I think that after having been on university professor for several years, I realized that in order to really inspire a larger number of people, we need to start at a younger age, and your audience certainly knows that. It really is important when kids are young, and they are influenced by so many different factors, that we provide a good role model and good inspiration for STEM.
I left the university, a tenure track position to start working at a Natural History Museum in San Francisco, as you said, and since then, a couple other museum settings and positions, but it always comes back to how much I gain as a scientist, my love of science and using that as inspiration to how do we then help the next generation find that same passion in themselves.
For example, in this project with the Clinton Global Initiative was a project where we look at how to make creative writing and science become this natural pairing. That is a really nice segue to my position. Now it's a Children’s Creativity Museum, because, for me, there's nothing different between being a creative artist, performer or writer and a creative scientist, creative engineer or even a creative teacher.
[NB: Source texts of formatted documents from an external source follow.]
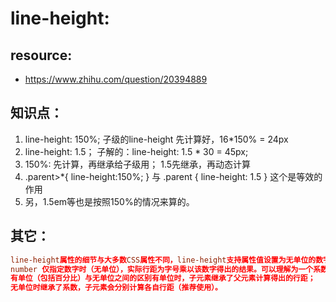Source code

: # line-height:

## resource:
+ https://www.zhihu.com/question/20394889

## 知识点：
1. line-height: 150%; 子级的line-height 先计算好，16*150% = 24px
2. line-height: 1.5； 子解的：line-height: 1.5 * 30 = 45px;
3. 150%: 先计算，再继承给子级用；  1.5先继承，再动态计算
4. .parent>*{ line-height:150%; } 与 .parent { line-height: 1.5 } 这个是等效的作用
5. 另，1.5em等也是按照150%的情况来算的。

## 其它：
```conf
line-height属性的细节与大多数CSS属性不同，line-height支持属性值设置为无单位的数字。有无单位在子元素继承属性时有微妙的不同。语法line-height: normal | <number> | <length> | <percentage>normal 根据浏览器决定，一般为1.2。
number 仅指定数字时（无单位），实际行距为字号乘以该数字得出的结果。可以理解为一个系数，子元素仅继承该系数，子元素的真正行距是分别与自身元素字号相乘的计算结果。大多数情况下推荐使用，可以避免一些意外的继承问题。length 具体的长度，如px/em等。percentage 百分比，100%与1em相同。
有单位（包括百分比）与无单位之间的区别有单位时，子元素继承了父元素计算得出的行距；
无单位时继承了系数，子元素会分别计算各自行距（推荐使用）。
```
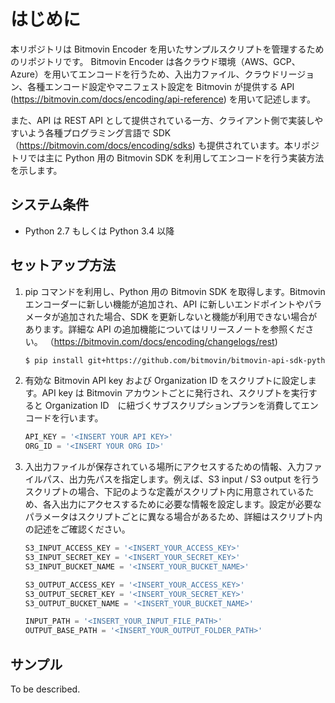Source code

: # はじめに

本リポジトリは Bitmovin Encoder を用いたサンプルスクリプトを管理するためのリポジトリです。 Bitmovin Encoder は各クラウド環境（AWS、GCP、Azure）を用いてエンコードを行うため、入出力ファイル、クラウドリージョン、各種エンコード設定やマニフェスト設定を Bitmovin が提供する API (https://bitmovin.com/docs/encoding/api-reference) を用いて記述します。

また、API は REST API として提供されている一方、クライアント側で実装しやすいよう各種プログラミング言語で
SDK（https://bitmovin.com/docs/encoding/sdks) も提供されています。本リポジトリでは主に Python 用の Bitmovin SDK を利用してエンコードを行う実装方法を示します。

## システム条件

- Python 2.7 もしくは Python 3.4 以降

## セットアップ方法

1. pip コマンドを利用し、Python 用の Bitmovin SDK を取得します。Bitmovin エンコーダーに新しい機能が追加され、API に新しいエンドポイントやパラメータが追加された場合、SDK を更新しないと機能が利用できない場合があります。詳細な API の追加機能についてはリリースノートを参照ください。
   （https://bitmovin.com/docs/encoding/changelogs/rest)

   ```sh
   $ pip install git+https://github.com/bitmovin/bitmovin-api-sdk-python.git
   ```
2. 有効な Bitmovin API key および Organization ID をスクリプトに設定します。API key は Bitmovin アカウントごとに発行され、スクリプトを実行すると Organization ID　に紐づくサブスクリプションプランを消費してエンコードを行います。

   ```python
   API_KEY = '<INSERT YOUR API KEY>'
   ORG_ID = '<INSERT YOUR ORG ID>'
   ```
3. 入出力ファイルが保存されている場所にアクセスするための情報、入力ファイルパス、出力先パスを指定します。例えば、S3
   input / S3 output を行うスクリプトの場合、下記のような定義がスクリプト内に用意されているため、各入出力にアクセスするために必要な情報を設定します。設定が必要なパラメータはスクリプトごとに異なる場合があるため、詳細はスクリプト内の記述をご確認ください。

   ```python
   S3_INPUT_ACCESS_KEY = '<INSERT_YOUR_ACCESS_KEY>'
   S3_INPUT_SECRET_KEY = '<INSERT_YOUR_SECRET_KEY>'
   S3_INPUT_BUCKET_NAME = '<INSERT_YOUR_BUCKET_NAME>'

   S3_OUTPUT_ACCESS_KEY = '<INSERT_YOUR_ACCESS_KEY>'
   S3_OUTPUT_SECRET_KEY = '<INSERT_YOUR_SECRET_KEY>'
   S3_OUTPUT_BUCKET_NAME = '<INSERT_YOUR_BUCKET_NAME>'

   INPUT_PATH = '<INSERT_YOUR_INPUT_FILE_PATH>'
   OUTPUT_BASE_PATH = '<INSERT_YOUR_OUTPUT_FOLDER_PATH>'
   ```

## サンプル

To be described.
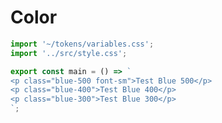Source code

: # Color

```js script
import '~/tokens/variables.css';
import '../src/style.css';
```

```js preview-story
export const main = () => `
<p class="blue-500 font-sm">Test Blue 500</p>
<p class="blue-400">Test Blue 400</p>
<p class="blue-300">Test Blue 300</p>
`;
```
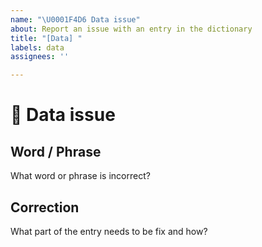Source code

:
 ```yaml
---
name: "\U0001F4D6 Data issue"
about: Report an issue with an entry in the dictionary
title: "[Data] "
labels: data
assignees: ''

---
```


# 📖 Data issue

## Word / Phrase
What word or phrase is incorrect?

## Correction
What part of the entry needs to be fix and how?
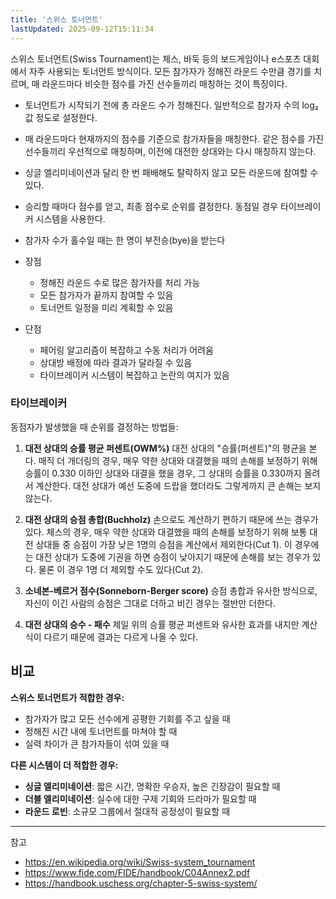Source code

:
 ```yaml
---
title: '스위스 토너먼트'
lastUpdated: 2025-09-12T15:11:34
---
```

스위스 토너먼트(Swiss Tournament)는 체스, 바둑 등의 보드게임이나 e스포츠 대회에서 자주 사용되는 토너먼트 방식이다. 모든 참가자가 정해진 라운드 수만큼 경기를 치르며, 매 라운드마다 비슷한 점수를 가진 선수들끼리 매칭하는 것이 특징이다.

- 토너먼트가 시작되기 전에 총 라운드 수가 정해진다. 일반적으로 참가자 수의 log₂ 값 정도로 설정한다.
- 매 라운드마다 현재까지의 점수를 기준으로 참가자들을 매칭한다. 같은 점수를 가진 선수들끼리 우선적으로 매칭하며, 이전에 대전한 상대와는 다시 매칭하지 않는다.
- 싱글 엘리미네이션과 달리 한 번 패배해도 탈락하지 않고 모든 라운드에 참여할 수 있다.
- 승리할 때마다 점수를 얻고, 최종 점수로 순위를 결정한다. 동점일 경우 타이브레이커 시스템을 사용한다.
- 참가자 수가 홀수일 때는 한 명이 부전승(bye)을 받는다

- 장점
  - 정해진 라운드 수로 많은 참가자를 처리 가능
  - 모든 참가자가 끝까지 참여할 수 있음
  - 토너먼트 일정을 미리 계획할 수 있음

- 단점
  - 페어링 알고리즘이 복잡하고 수동 처리가 어려움
  - 상대방 배정에 따라 결과가 달라질 수 있음
  - 타이브레이커 시스템이 복잡하고 논란의 여지가 있음

### 타이브레이커

동점자가 발생했을 때 순위를 결정하는 방법들:

1. **대전 상대의 승률 평균 퍼센트(OWM%)**
   대전 상대의 "승률(퍼센트)"의 평균을 본다. 매직 더 개더링의 경우, 매우 약한 상대와 대결했을 때의 손해를 보정하기 위해 승률이 0.330 이하인 상대와 대결을 했을 경우, 그 상대의 승률을 0.330까지 올려서 계산한다. 대전 상대가 예선 도중에 드랍을 했더라도 그렇게까지 큰 손해는 보지 않는다.

2. **대전 상대의 승점 총합(Buchholz)**
   손으로도 계산하기 편하기 때문에 쓰는 경우가 있다. 체스의 경우, 매우 약한 상대와 대결했을 때의 손해를 보정하기 위해 보통 대전 상대들 중 승점이 가장 낮은 1명의 승점을 계산에서 제외한다(Cut 1). 이 경우에는 대전 상대가 도중에 기권을 하면 승점이 낮아지기 때문에 손해를 보는 경우가 있다. 물론 이 경우 1명 더 제외할 수도 있다(Cut 2).

3. **소네본-베르거 점수(Sonneborn-Berger score)**
   승점 총합과 유사한 방식으로, 자신이 이긴 사람의 승점은 그대로 더하고 비긴 경우는 절반만 더한다.

4. **대전 상대의 승수 - 패수**
   제일 위의 승률 평균 퍼센트와 유사한 효과를 내지만 계산식이 다르기 때문에 결과는 다르게 나올 수 있다.

## 비교

**스위스 토너먼트가 적합한 경우:**

- 참가자가 많고 모든 선수에게 공평한 기회를 주고 싶을 때
- 정해진 시간 내에 토너먼트를 마쳐야 할 때
- 실력 차이가 큰 참가자들이 섞여 있을 때

**다른 시스템이 더 적합한 경우:**

- **싱글 엘리미네이션**: 짧은 시간, 명확한 우승자, 높은 긴장감이 필요할 때
- **더블 엘리미네이션**: 실수에 대한 구제 기회와 드라마가 필요할 때  
- **라운드 로빈**: 소규모 그룹에서 절대적 공정성이 필요할 때

---
참고

- <https://en.wikipedia.org/wiki/Swiss-system_tournament>
- <https://www.fide.com/FIDE/handbook/C04Annex2.pdf>
- <https://handbook.uschess.org/chapter-5-swiss-system/>
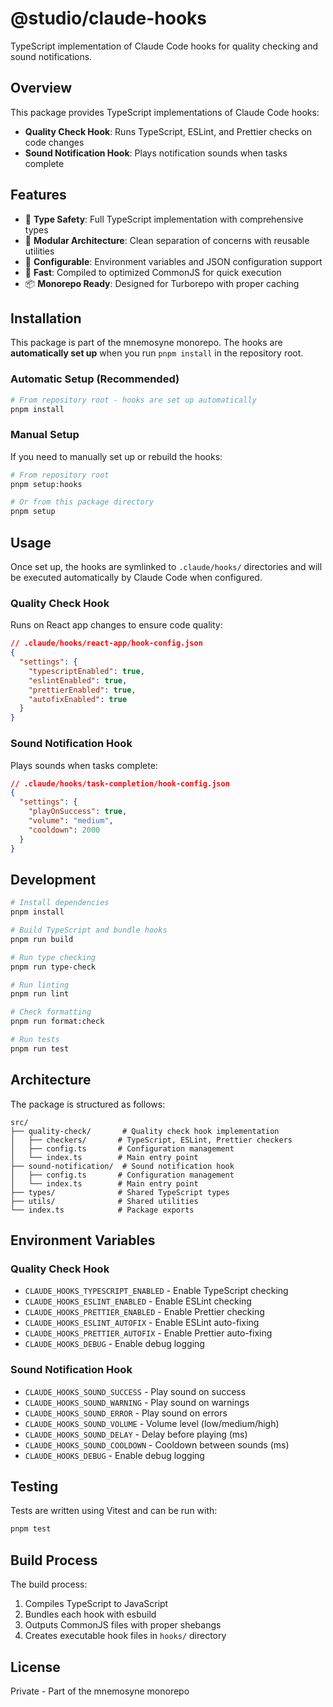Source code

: # @studio/claude-hooks

TypeScript implementation of Claude Code hooks for quality checking and sound notifications.

## Overview

This package provides TypeScript implementations of Claude Code hooks:

- **Quality Check Hook**: Runs TypeScript, ESLint, and Prettier checks on code changes
- **Sound Notification Hook**: Plays notification sounds when tasks complete

## Features

- 🎯 **Type Safety**: Full TypeScript implementation with comprehensive types
- 🧩 **Modular Architecture**: Clean separation of concerns with reusable utilities
- 🔧 **Configurable**: Environment variables and JSON configuration support
- 🚀 **Fast**: Compiled to optimized CommonJS for quick execution
- 📦 **Monorepo Ready**: Designed for Turborepo with proper caching

## Installation

This package is part of the mnemosyne monorepo. The hooks are **automatically set up** when you run `pnpm install` in the repository root.

### Automatic Setup (Recommended)

```bash
# From repository root - hooks are set up automatically
pnpm install
```

### Manual Setup

If you need to manually set up or rebuild the hooks:

```bash
# From repository root
pnpm setup:hooks

# Or from this package directory
pnpm setup
```

## Usage

Once set up, the hooks are symlinked to `.claude/hooks/` directories and will be executed automatically by Claude Code when configured.

### Quality Check Hook

Runs on React app changes to ensure code quality:

```json
// .claude/hooks/react-app/hook-config.json
{
  "settings": {
    "typescriptEnabled": true,
    "eslintEnabled": true,
    "prettierEnabled": true,
    "autofixEnabled": true
  }
}
```

### Sound Notification Hook

Plays sounds when tasks complete:

```json
// .claude/hooks/task-completion/hook-config.json
{
  "settings": {
    "playOnSuccess": true,
    "volume": "medium",
    "cooldown": 2000
  }
}
```

## Development

```bash
# Install dependencies
pnpm install

# Build TypeScript and bundle hooks
pnpm run build

# Run type checking
pnpm run type-check

# Run linting
pnpm run lint

# Check formatting
pnpm run format:check

# Run tests
pnpm run test
```

## Architecture

The package is structured as follows:

```
src/
├── quality-check/       # Quality check hook implementation
│   ├── checkers/       # TypeScript, ESLint, Prettier checkers
│   ├── config.ts       # Configuration management
│   └── index.ts        # Main entry point
├── sound-notification/  # Sound notification hook
│   ├── config.ts       # Configuration management
│   └── index.ts        # Main entry point
├── types/              # Shared TypeScript types
├── utils/              # Shared utilities
└── index.ts            # Package exports
```

## Environment Variables

### Quality Check Hook

- `CLAUDE_HOOKS_TYPESCRIPT_ENABLED` - Enable TypeScript checking
- `CLAUDE_HOOKS_ESLINT_ENABLED` - Enable ESLint checking
- `CLAUDE_HOOKS_PRETTIER_ENABLED` - Enable Prettier checking
- `CLAUDE_HOOKS_ESLINT_AUTOFIX` - Enable ESLint auto-fixing
- `CLAUDE_HOOKS_PRETTIER_AUTOFIX` - Enable Prettier auto-fixing
- `CLAUDE_HOOKS_DEBUG` - Enable debug logging

### Sound Notification Hook

- `CLAUDE_HOOKS_SOUND_SUCCESS` - Play sound on success
- `CLAUDE_HOOKS_SOUND_WARNING` - Play sound on warnings
- `CLAUDE_HOOKS_SOUND_ERROR` - Play sound on errors
- `CLAUDE_HOOKS_SOUND_VOLUME` - Volume level (low/medium/high)
- `CLAUDE_HOOKS_SOUND_DELAY` - Delay before playing (ms)
- `CLAUDE_HOOKS_SOUND_COOLDOWN` - Cooldown between sounds (ms)
- `CLAUDE_HOOKS_DEBUG` - Enable debug logging

## Testing

Tests are written using Vitest and can be run with:

```bash
pnpm test
```

## Build Process

The build process:

1. Compiles TypeScript to JavaScript
2. Bundles each hook with esbuild
3. Outputs CommonJS files with proper shebangs
4. Creates executable hook files in `hooks/` directory

## License

Private - Part of the mnemosyne monorepo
There are so many underlying mindsets and practices and attitudes. The way that you think about problems and you think about people that are really common to not just different group has but just the people in general and it's often kids. I guess my path from really loving the science to realizing that the science is a great way to inspire kids and to really change the world and tackle those problems of society and how to improve our world and our society and that's where I see the link with museum being a place where we can really influence large number of kids and teachers.
Vigeant: As you're thinking to your own elementary or middle school days, where did this passion for questioning, curiosity and inspiring others to engage in curiosity and questioning? Was there a particular experience or event that you can think of that got that started, or perhaps a teacher?
Dr. Tang: I had really great teachers who gave me projects and spent time with me outside of the classroom in elementary, middle school, and high school. Maybe the reason I am at the museum now is when I think back to my childhood, and what my parents say, probably some of the greatest influences were museum and out-of-school time experiences, and because I grew up in Buffalo, New York.
I went to elementary school for five years in Buffalo, through the blizzard, and what my parents and I remember is, we spent our weekends going to the aquarium, the Natural History Museum, the Art Museum. That was just a part of my life. So I think that's why I'm so committed to museums as a partner for what happens in school.
I think it's important for kids to see that learning is everywhere, that's not confined to the classroom. Everything you see on TV, or when you go into a museum, or do an after-school program or a hike with your parents, you can be inspired and learn, where you engage your senses and you think about the big picture, the big questions, the things that you're interested and tap into your own interest.
I'd have to say that I've been very really lucky to have good teachers, but it's probably the out-of-school museum experiences that really opened up the world to me and made me see the world as a learning laboratory everywhere I go.
Vigeant: It's interesting that the out of school time extension of the classroom and those experiences kicked off your curiosity in, perhaps, an exposure to a world that wasn't the part of your everyday experience and a first form to engage in something science- or engineering-related and sparked curiosity.
Did you always know you wanted to be a geologist, or were there a couple of steps before that? When did you make that decision? How did you come about it?
Dr. Tang: The interesting thing is really I surprised my family, I surprised myself, when I became a geologist. My family is an immigrant family and we valued science, but for me, everybody always thought I was going to become a TV journalist because I'm just a talkative Asian girl, and Asian women role models in America, especially when I was growing up in the '80s, were really the anchors and journalists.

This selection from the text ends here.